Simplicity and clarity are the key, with visuals that inform yet aren't there just to look pretty, or in the next example, otherwise. US Army General Stanley A McChrystal made a valid point when he was reported in The New York Times as wryly commenting at a briefing that 'When we understand that slide, we'll have won the war', referring to what looked to him like a bowl of spaghetti, although it was meant to represent NATO military strategy in Afghanistan.

If it seems odd that a company specialising in PowerPoint and Keynote presentations should openly acknowledge the negative rather than accentuating the positive of these most useful of visual aides, it's because we are aware that information is best conveyed and most accurately remembered when interest is aroused. Think of your favourite hobby. Unless you had a particularly unfortunate childhood, it's unlikely to be the collecting of flow-charts, but if someone asked you to talk about your football team or music tastes you'd become a walking, talking encyclopedia ... because you're interested.

PowerPoint is a concept that's been around nearly as long as our life-changing friend, www, and for good reason. Used wisely it's still the ultimate visual tool, but it's only as good as it's allowed to be. Having a great presentation may seem an end in itself, but it's only a great presentation if it delivers the message. Think of all those TV ads that made you smile or got you talking, but scratching your head afterwards trying to remember what they were trying to sell.

If all this sounds more like death to PowerPoint, far from it. So, what does Slide by Slide bring to the table? Our designers' client list for a start, including such multi-national stellar names as L’Oreal, Unilever, Acer, Coca-Cola and Ogilvy & Mather, the latter the legendary ad agency whose founder was reputed to be one of the inspirations behind Mad Men. Clearly, these are the kind of companies that do not, and cannot, afford to work with anyone other than the best. What we do instead is understand that a PowerPoint designer is ultimately only as good as the brief. These clients know what they want, and that is what they get – clear, informative, individual and entertaining slides backed by crisp, concise copy, all delivered with an eye to strong corporate branding.

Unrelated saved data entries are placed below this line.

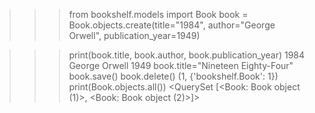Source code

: >>> from bookshelf.models import Book
>>> book = Book.objects.create(title="1984", author="George Orwell", publication_year=1949)

>>> print(book.title, book.author, book.publication_year)
1984 George Orwell 1949
>>> book.title="Nineteen Eighty-Four"
>>> book.save()
>>> book.delete()
(1, {'bookshelf.Book': 1})
>>> print(Book.objects.all())
<QuerySet [<Book: Book object (1)>, <Book: Book object (2)>]>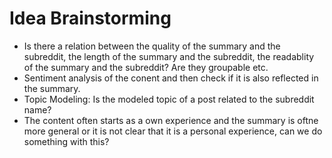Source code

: # Idea Brainstorming

- Is there a relation between the quality of the summary and the subreddit, the length of the summary and the subreddit, the readablity of the summary and the subreddit? Are they groupable etc.
- Sentiment analysis of the conent and then check if it is also reflected in the summary.
- Topic Modeling: Is the modeled topic of a post related to the subreddit name?
- The content often starts as a own experience and the summary is oftne more general or it is not clear that it is a personal experience, can we do something with this? 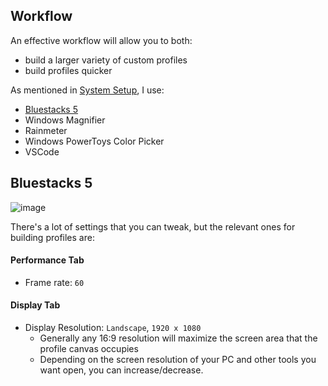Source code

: ## Workflow

An effective workflow will allow you to both:  

* build a larger variety of custom profiles
* build profiles quicker

As mentioned in [System Setup](system_setup/system_setup.md), I use:

* [Bluestacks 5](#Bluestacks-5)
* Windows Magnifier
* Rainmeter
* Windows PowerToys Color Picker
* VSCode

## Bluestacks 5

![image](https://github.com/user-attachments/assets/12ff0065-a528-4a69-b3be-0d3c232aed26)

There's a lot of settings that you can tweak, but the relevant ones for building profiles are:

#### Performance Tab

* Frame rate: `60`

#### Display Tab

* Display Resolution: `Landscape`, `1920 x 1080`
    * Generally any 16:9 resolution will maximize the screen area that the profile canvas occupies
    * Depending on the screen resolution of your PC and other tools you want open, you can increase/decrease.

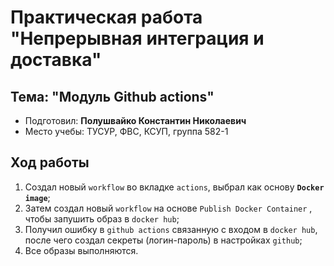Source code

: # Практическая работа "Непрерывная интеграция и доставка"
## Тема: "Модуль Github actions"

- Подготовил: **Полушвайко Константин Николаевич**
- Место учебы: ТУСУР, ФВС, КСУП, группа 582-1


## Ход работы
1. Создал новый `workflow` во вкладке `actions`, выбрал как основу **`Docker image`**;
2. Затем создал новый `workflow` на основе `Publish Docker Container` , чтобы запушить образ в `docker hub`;
3. Получил ошибку в `github actions` связанную с входом в `docker hub`, после чего создал секреты (логин-пароль) в настройках `github`;
4. Все образы выполняются.
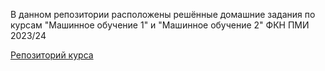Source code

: В данном репозитории расположены решённые домашние задания по курсам "Машинное обучение 1" и "Машинное обучение 2" ФКН ПМИ 2023/24

[Репозиторий курса](https://github.com/esokolov/ml-course-hse/tree/master/2023-fall)
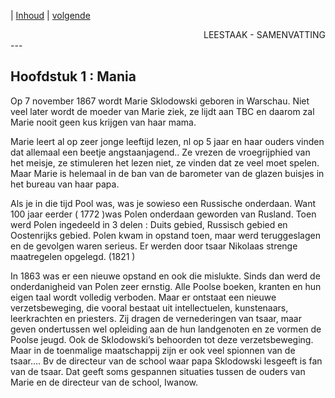 | [Inhoud](inhoudsopgave.md) | [volgende](hfst02_sombere_dagen.md)

<div style="text-align: right">LEESTAAK - SAMENVATTING</div>
---

## Hoofdstuk 1 : Mania

Op 7 november 1867 wordt Marie Sklodowski geboren in Warschau. Niet veel later wordt de moeder van Marie ziek, ze lijdt aan TBC en daarom zal Marie nooit geen kus krijgen van haar mama.

Marie leert al op zeer jonge leeftijd lezen, nl op 5 jaar en haar ouders vinden dat allemaal een beetje angstaanjagend.. Ze vrezen de vroegrijphied van het meisje, ze stimuleren het lezen niet, ze vinden dat ze veel moet spelen. Maar Marie is helemaal in de ban van de barometer van de glazen buisjes in het bureau van haar papa.

Als je in die tijd Pool was, was je sowieso een Russische onderdaan. Want 100 jaar eerder  ( 1772 )was Polen onderdaan geworden van Rusland. Toen werd Polen ingedeeld in 3 delen : Duits gebied, Russisch gebied en Oostenrijks gebied.
Polen kwam in opstand toen, maar werd teruggeslagen en de gevolgen waren serieus. Er werden door tsaar Nikolaas strenge maatregelen opgelegd. (1821 )

In 1863 was er een nieuwe opstand en ook die mislukte. Sinds dan werd de onderdanigheid van Polen zeer ernstig. Alle Poolse boeken, kranten en hun eigen taal wordt volledig verboden. Maar er ontstaat een nieuwe verzetsbeweging, die vooral bestaat uit intellectuelen, kunstenaars, leerkrachten en priesters. Zij dragen de vernederingen van tsaar, maar geven ondertussen wel opleiding aan de hun landgenoten en ze vormen de Poolse jeugd. Ook de Sklodowski’s behoorden tot deze verzetsbeweging. Maar in de toenmalige maatschappij zijn er ook veel spionnen van de tsaar…. Bv de directeur van de school waar papa Sklodowski lesgeeft is fan van de tsaar. Dat geeft soms gespannen situaties tussen de ouders van Marie en de directeur van de school, Iwanow.
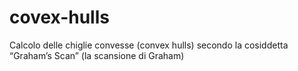 # covex-hulls
Calcolo delle chiglie convesse (convex hulls) secondo la cosiddetta “Graham’s Scan” (la scansione di Graham)
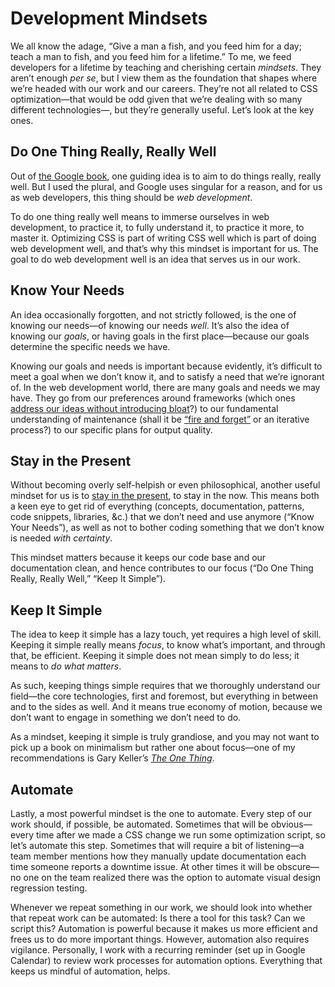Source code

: # Development Mindsets

We all know the adage, “Give a man a fish, and you feed him for a day; teach a man to fish, and you feed him for a lifetime.” To me, we feed developers for a lifetime by teaching and cherishing certain _mindsets_. They aren’t enough _per se_, but I view them as the foundation that shapes where we’re headed with our work and our careers. They’re not all related to CSS optimization—that would be odd given that we’re dealing with so many different technologies—, but they’re generally useful. Let’s look at the key ones.

## Do One Thing Really, Really Well

Out of [the Google book](https://www.google.com/about/philosophy.html), one guiding idea is to aim to do things really, really well. But I used the plural, and Google uses singular for a reason, and for us as web developers, this thing should be _web development_.

To do one thing really well means to immerse ourselves in web development, to practice it, to fully understand it, to practice it more, to master it. Optimizing CSS is part of writing CSS well which is part of doing web development well, and that’s why this mindset is important for us. The goal to do web development well is an idea that serves us in our work.

## Know Your Needs

An idea occasionally forgotten, and not strictly followed, is the one of knowing our needs—of knowing our needs _well_. It’s also the idea of knowing our _goals_, or having goals in the first place—because our goals determine the specific needs we have.

Knowing our goals and needs is important because evidently, it’s difficult to meet a goal when we don’t know it, and to satisfy a need that we’re ignorant of. In the web development world, there are many goals and needs we may have. They go from our preferences around frameworks (which ones [address our ideas without introducing bloat](https://www.oreilly.com/library/view/the-little-book/9781492048121/)?) to our fundamental understanding of maintenance (shall it be [“fire and forget”](https://meiert.com/en/blog/fire-and-forget/) or an iterative process?) to our specific plans for output quality.

## Stay in the Present

Without becoming overly self-helpish or even philosophical, another useful mindset for us is to [stay in the present](https://meiert.com/en/blog/develop-for-what-is/), to stay in the now. This means both a keen eye to get rid of everything (concepts, documentation, patterns, code snippets, libraries, &c.) that we don’t need and use anymore (“Know Your Needs”), as well as not to bother coding something that we don’t know is needed _with certainty_.

This mindset matters because it keeps our code base and our documentation clean, and hence contributes to our focus (“Do One Thing Really, Really Well,” “Keep It Simple”).

## Keep It Simple

The idea to keep it simple has a lazy touch, yet requires a high level of skill. Keeping it simple really means _focus_, to know what’s important, and through that, be efficient. Keeping it simple does not mean simply to do less; it means to _do what matters_.

As such, keeping things simple requires that we thoroughly understand our field—the core technologies, first and foremost, but everything in between and to the sides as well. And it means true economy of motion, because we don’t want to engage in something we don’t need to do.

As a mindset, keeping it simple is truly grandiose, and you may not want to pick up a book on minimalism but rather one about focus—one of my recommendations is Gary Keller’s [_The One Thing_](https://www.the1thing.com/).

## Automate

Lastly, a most powerful mindset is the one to automate. Every step of our work should, if possible, be automated. Sometimes that will be obvious—every time after we made a CSS change we run some optimization script, so let’s automate this step. Sometimes that will require a bit of listening—a team member mentions how they manually update documentation each time someone reports a downtime issue. At other times it will be obscure—no one on the team realized there was the option to automate visual design regression testing.

Whenever we repeat something in our work, we should look into whether that repeat work can be automated: Is there a tool for this task? Can we script this? Automation is powerful because it makes us more efficient and frees us to do more important things. However, automation also requires vigilance. Personally, I work with a recurring reminder (set up in Google Calendar) to review work processes for automation options. Everything that keeps us mindful of automation, helps.
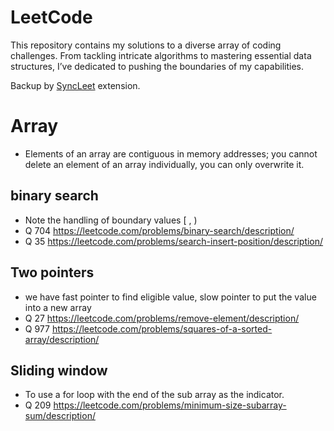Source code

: # LeetCode

This repository contains my solutions to a diverse array of coding challenges. From tackling intricate algorithms to mastering essential data structures, I’ve dedicated to pushing the boundaries of my capabilities.

Backup by [SyncLeet](https://chromewebstore.google.com/detail/syncleet/maoikpiiondffkjfhjgdcfjklnmadhfk) extension.


# Array
- Elements of an array are contiguous in memory addresses; you cannot delete an element of an array individually, you can only overwrite it.

## binary search
- Note the handling of boundary values [ , )
- Q 704 https://leetcode.com/problems/binary-search/description/
- Q 35 https://leetcode.com/problems/search-insert-position/description/

## Two pointers
- we have fast pointer to find eligible value, slow pointer to put the value into a new array
- Q 27 https://leetcode.com/problems/remove-element/description/
- Q 977 https://leetcode.com/problems/squares-of-a-sorted-array/description/

## Sliding window
- To use a for loop with the end of the sub array as the indicator.
- Q 209 https://leetcode.com/problems/minimum-size-subarray-sum/description/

Slide by Slide is a UK team based in Manila and we work primarily with Asian clients who share the same time-zone, so a Skype video conference with, for example, Hong Kong, Singapore or Shanghai, is possible within normal office hours. All presentations are assessed by an in-house team before presentation to a client, working on the principle that if a novice in your particular field can understand it, so too will your target audience.

We bring professional, affordable presentation-design to all industries, with an emphasis on being memorable and persuasive, using beautifully-designed slides at low cost by utilising talented multimedia designers, backed by copywriters, animators and illustrators of the highest order. And we understand that spaghetti is for eating. Over to you, General.